In a recent post, Purpose and Goals, I was examining what I am after in my writing. The very idea of putting stories out more rapidly, so long as I was happy with them, even if they have errors or issues with them, was what I was thinking of doing. How important is the quality of my work to me? How important is quality to readers? And what does “quality” mean in art?! It’s like this word we throw around to try to justify our own opinion.
To be clear, I know what was meant by Kristine’s mention of quantity being now preferred over quality. It doesn’t mean for a writer to just hammer their fingers against the keys to get high word counts while ignoring plot, grammar, structure, spelling, etc. However, it does make me wonder. With runaway hits like “50 Shades of Grey” and the Twilight saga in the recent decades, each panned as having been abysmally written (I have not read either, so I do not know either way, I’ve linked articles on each above), I personally wonder if that was indeed the case or if it was like the statement above, of those assumptions of it being bad writing only being thrown about to preserve someone’s ego.
The fact is, it’s hard to capture EVERY error in a large book… no matter how many times it’s looked over. I recently read a book from an author I respect a great deal who had a small passage that was out of place. I had to pause and look over the last few pages because an out-of-scene character suddenly cut in, stating a line that I could swear should have belonged to an in-scene character. Then the out-of-scene character vanished again, never again referenced until chapters later. I’ve also read books from the Big 5 where there were some VERY obvious errors. At least they were obvious to me.
But perhaps I am hyper-sensitive to these things, being so scared to work through my 5 projects because I am so afraid that someone will see errors in my work, judging me accordingly.
Reality is, although many of these errors I see in books gave me pause, none of them harmed my opinion. There was not one error that ever pushed a book from being good to being bad. I was either enjoying the book or not, errors be damned. I’ve also enjoyed plenty of books where plot was more like a four-letter-word than a concept the author wished to abide by… and I enjoyed them yet!
Then I focus that lens back on me and my work. This is where negative biases take over. One error in a million screams out to me as though I am a failure. For reasons obvious to anyone but me, I cannot seem to forgive myself when something slips by similar to errors I’ve spotted with authors I consider better than me (or in real terms, all other writers I believe are better than I am – gotta love impostor syndrome!).

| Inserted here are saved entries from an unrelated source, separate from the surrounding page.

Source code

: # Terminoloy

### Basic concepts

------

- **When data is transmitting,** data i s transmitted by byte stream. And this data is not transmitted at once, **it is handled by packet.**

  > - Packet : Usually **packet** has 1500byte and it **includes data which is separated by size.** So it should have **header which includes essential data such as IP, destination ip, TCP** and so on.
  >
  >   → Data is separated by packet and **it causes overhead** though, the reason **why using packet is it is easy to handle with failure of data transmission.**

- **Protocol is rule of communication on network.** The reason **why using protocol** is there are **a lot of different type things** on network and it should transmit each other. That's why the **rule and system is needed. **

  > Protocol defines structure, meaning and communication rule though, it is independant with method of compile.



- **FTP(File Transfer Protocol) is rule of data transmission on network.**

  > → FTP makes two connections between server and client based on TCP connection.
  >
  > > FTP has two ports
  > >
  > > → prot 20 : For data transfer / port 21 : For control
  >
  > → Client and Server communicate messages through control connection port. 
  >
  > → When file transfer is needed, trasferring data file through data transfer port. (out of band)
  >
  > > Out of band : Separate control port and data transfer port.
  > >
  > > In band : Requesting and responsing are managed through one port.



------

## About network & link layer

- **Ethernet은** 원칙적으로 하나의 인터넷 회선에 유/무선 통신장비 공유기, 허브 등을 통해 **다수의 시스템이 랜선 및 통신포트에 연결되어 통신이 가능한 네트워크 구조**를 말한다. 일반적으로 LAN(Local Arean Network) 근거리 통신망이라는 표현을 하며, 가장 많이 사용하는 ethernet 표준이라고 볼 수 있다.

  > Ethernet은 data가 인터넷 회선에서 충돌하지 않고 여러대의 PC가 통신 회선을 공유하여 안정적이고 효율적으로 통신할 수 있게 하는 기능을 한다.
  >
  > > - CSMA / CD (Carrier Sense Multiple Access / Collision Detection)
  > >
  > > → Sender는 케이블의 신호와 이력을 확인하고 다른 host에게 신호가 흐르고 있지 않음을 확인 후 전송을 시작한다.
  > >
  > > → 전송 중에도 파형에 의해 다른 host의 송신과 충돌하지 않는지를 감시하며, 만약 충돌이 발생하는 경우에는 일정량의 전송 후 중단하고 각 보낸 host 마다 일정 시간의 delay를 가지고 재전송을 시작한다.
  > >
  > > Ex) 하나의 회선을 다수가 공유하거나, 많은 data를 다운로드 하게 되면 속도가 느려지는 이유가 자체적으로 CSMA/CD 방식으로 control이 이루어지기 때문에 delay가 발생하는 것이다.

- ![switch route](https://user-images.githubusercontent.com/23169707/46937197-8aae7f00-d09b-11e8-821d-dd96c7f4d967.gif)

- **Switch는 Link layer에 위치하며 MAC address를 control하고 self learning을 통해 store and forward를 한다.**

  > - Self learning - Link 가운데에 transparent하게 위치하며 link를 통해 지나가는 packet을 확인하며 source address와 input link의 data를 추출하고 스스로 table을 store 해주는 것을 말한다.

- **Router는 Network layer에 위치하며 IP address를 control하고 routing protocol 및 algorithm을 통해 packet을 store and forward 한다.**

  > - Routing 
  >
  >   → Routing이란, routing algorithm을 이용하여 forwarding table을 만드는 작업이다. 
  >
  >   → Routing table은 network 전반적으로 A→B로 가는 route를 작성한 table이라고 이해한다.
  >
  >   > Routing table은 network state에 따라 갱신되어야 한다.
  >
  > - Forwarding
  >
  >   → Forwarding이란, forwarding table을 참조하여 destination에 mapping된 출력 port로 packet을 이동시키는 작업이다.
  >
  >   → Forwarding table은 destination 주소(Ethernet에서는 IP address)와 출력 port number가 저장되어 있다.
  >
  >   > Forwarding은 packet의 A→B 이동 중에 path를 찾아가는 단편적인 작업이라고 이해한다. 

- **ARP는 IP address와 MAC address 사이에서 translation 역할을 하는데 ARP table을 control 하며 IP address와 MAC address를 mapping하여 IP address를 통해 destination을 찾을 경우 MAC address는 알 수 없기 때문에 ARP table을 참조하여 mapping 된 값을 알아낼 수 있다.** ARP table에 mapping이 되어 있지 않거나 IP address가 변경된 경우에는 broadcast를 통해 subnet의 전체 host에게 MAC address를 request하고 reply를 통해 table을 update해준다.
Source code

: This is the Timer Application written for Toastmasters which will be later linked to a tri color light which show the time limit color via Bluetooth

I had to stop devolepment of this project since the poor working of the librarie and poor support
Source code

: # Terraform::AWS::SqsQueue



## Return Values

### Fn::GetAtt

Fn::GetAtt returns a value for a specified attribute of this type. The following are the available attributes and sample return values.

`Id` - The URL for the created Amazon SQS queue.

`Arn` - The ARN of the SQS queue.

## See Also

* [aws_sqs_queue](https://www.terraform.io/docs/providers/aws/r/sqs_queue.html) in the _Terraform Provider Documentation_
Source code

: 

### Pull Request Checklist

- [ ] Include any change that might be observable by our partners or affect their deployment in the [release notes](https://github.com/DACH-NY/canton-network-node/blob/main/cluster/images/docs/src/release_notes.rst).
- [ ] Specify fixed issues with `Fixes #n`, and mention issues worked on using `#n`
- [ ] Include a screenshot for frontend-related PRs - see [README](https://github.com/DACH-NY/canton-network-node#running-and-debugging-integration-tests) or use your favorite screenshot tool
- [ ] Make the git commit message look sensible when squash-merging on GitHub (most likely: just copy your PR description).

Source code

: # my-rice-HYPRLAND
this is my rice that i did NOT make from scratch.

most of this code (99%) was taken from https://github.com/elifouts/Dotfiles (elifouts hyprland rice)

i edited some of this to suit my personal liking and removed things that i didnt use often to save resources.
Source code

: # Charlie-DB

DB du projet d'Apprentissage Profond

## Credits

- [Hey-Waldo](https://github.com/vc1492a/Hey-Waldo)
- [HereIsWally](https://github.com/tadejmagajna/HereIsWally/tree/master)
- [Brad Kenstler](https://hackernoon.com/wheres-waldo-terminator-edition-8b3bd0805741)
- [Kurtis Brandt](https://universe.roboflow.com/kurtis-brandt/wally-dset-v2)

This presents me with a real issue. When I was huffing along in my daily word count, I was at a pace that would have given me nearly 400,000 words written in fiction for a year, all while working a full-time job and being a husband and father. That’s eight 50,000-word novels, or four 100,000-word novels, or some greater number of short stories, or some mix of them all. Even with the stall that occurred at the last quarter of 2018, I wrote 275,000 words of fiction. My issue is that when I consider it, all 275,000 words are crap, and I’ve been convinced that my “quality” is terrible, by either perceived words from the bastions of the old way that say that indie writers are not worthy or by my own insecurities.
Where does this leave me? Other than getting thicker skin or more confidence that is…
Somewhere I have to come to terms with the idea of doing the best I can and going from there. I have to rely on the resources I have now, hoping that what efforts I put into the work will yield me enough to further improve my resources, to pay for editors and the like. What I can’t do is continue down the path as I am, where I allow my own fear of errors dictate that my projects get stuck in some weird limbo, never clicking publish and never giving the works a chance to stand on their own.
Does quantity mean more than quality? Depends on who you talk to. For me, I’ll have to figure out a way to deal with it, because I know that I can certainly push out a high quantity. I only need to come to grips with whatever quality that is.